Task directions: Check each line of the entries. Copy the ones that contain the string "filled".

[Data items]
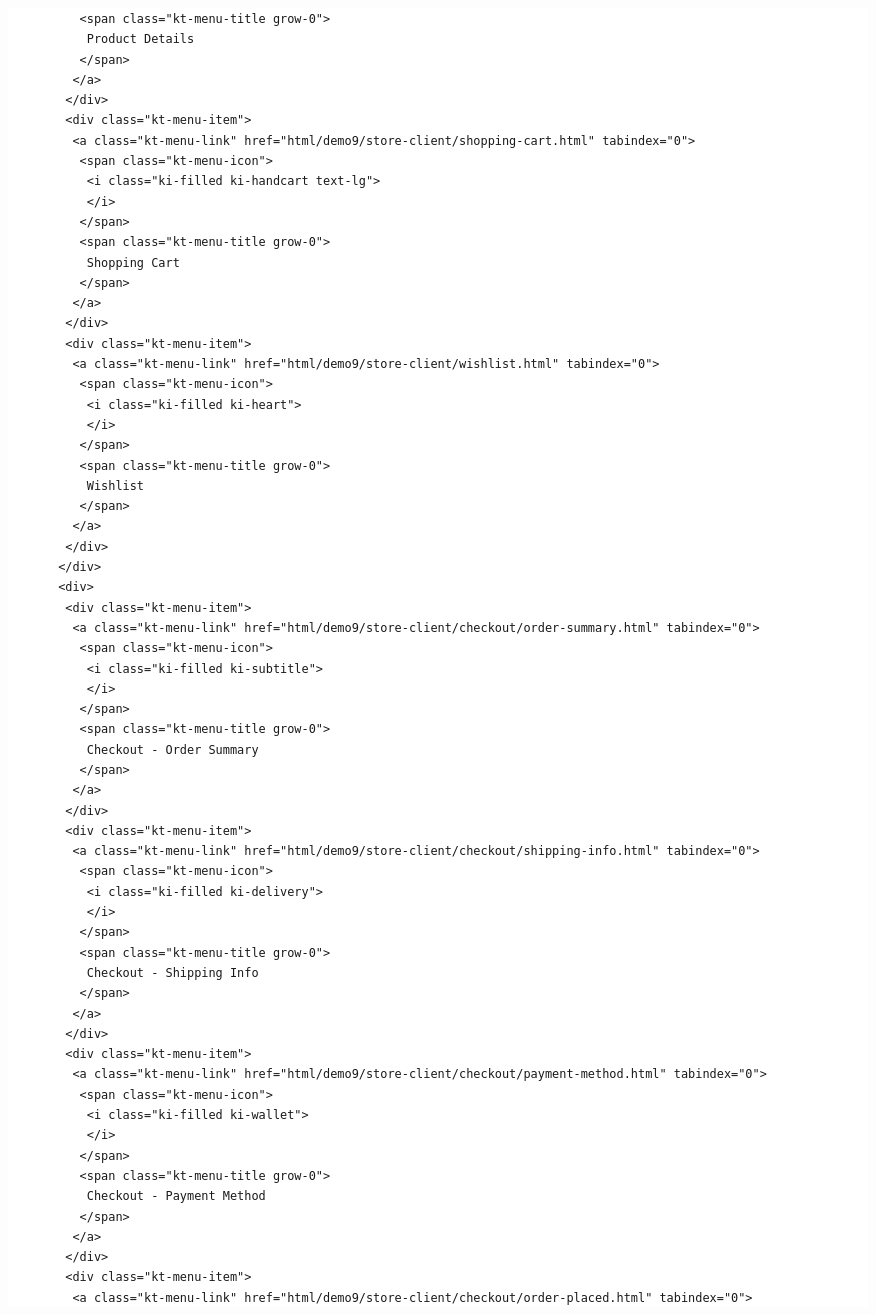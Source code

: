               <span class="kt-menu-title grow-0">
               Product Details
              </span>
             </a>
            </div>
            <div class="kt-menu-item">
             <a class="kt-menu-link" href="html/demo9/store-client/shopping-cart.html" tabindex="0">
              <span class="kt-menu-icon">
               <i class="ki-filled ki-handcart text-lg">
               </i>
              </span>
              <span class="kt-menu-title grow-0">
               Shopping Cart
              </span>
             </a>
            </div>
            <div class="kt-menu-item">
             <a class="kt-menu-link" href="html/demo9/store-client/wishlist.html" tabindex="0">
              <span class="kt-menu-icon">
               <i class="ki-filled ki-heart">
               </i>
              </span>
              <span class="kt-menu-title grow-0">
               Wishlist
              </span>
             </a>
            </div>
           </div>
           <div>
            <div class="kt-menu-item">
             <a class="kt-menu-link" href="html/demo9/store-client/checkout/order-summary.html" tabindex="0">
              <span class="kt-menu-icon">
               <i class="ki-filled ki-subtitle">
               </i>
              </span>
              <span class="kt-menu-title grow-0">
               Checkout - Order Summary
              </span>
             </a>
            </div>
            <div class="kt-menu-item">
             <a class="kt-menu-link" href="html/demo9/store-client/checkout/shipping-info.html" tabindex="0">
              <span class="kt-menu-icon">
               <i class="ki-filled ki-delivery">
               </i>
              </span>
              <span class="kt-menu-title grow-0">
               Checkout - Shipping Info
              </span>
             </a>
            </div>
            <div class="kt-menu-item">
             <a class="kt-menu-link" href="html/demo9/store-client/checkout/payment-method.html" tabindex="0">
              <span class="kt-menu-icon">
               <i class="ki-filled ki-wallet">
               </i>
              </span>
              <span class="kt-menu-title grow-0">
               Checkout - Payment Method
              </span>
             </a>
            </div>
            <div class="kt-menu-item">
             <a class="kt-menu-link" href="html/demo9/store-client/checkout/order-placed.html" tabindex="0">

Solution to this task:
               <i class="ki-filled ki-handcart text-lg">
               <i class="ki-filled ki-heart">
               <i class="ki-filled ki-subtitle">
               <i class="ki-filled ki-delivery">
               <i class="ki-filled ki-wallet">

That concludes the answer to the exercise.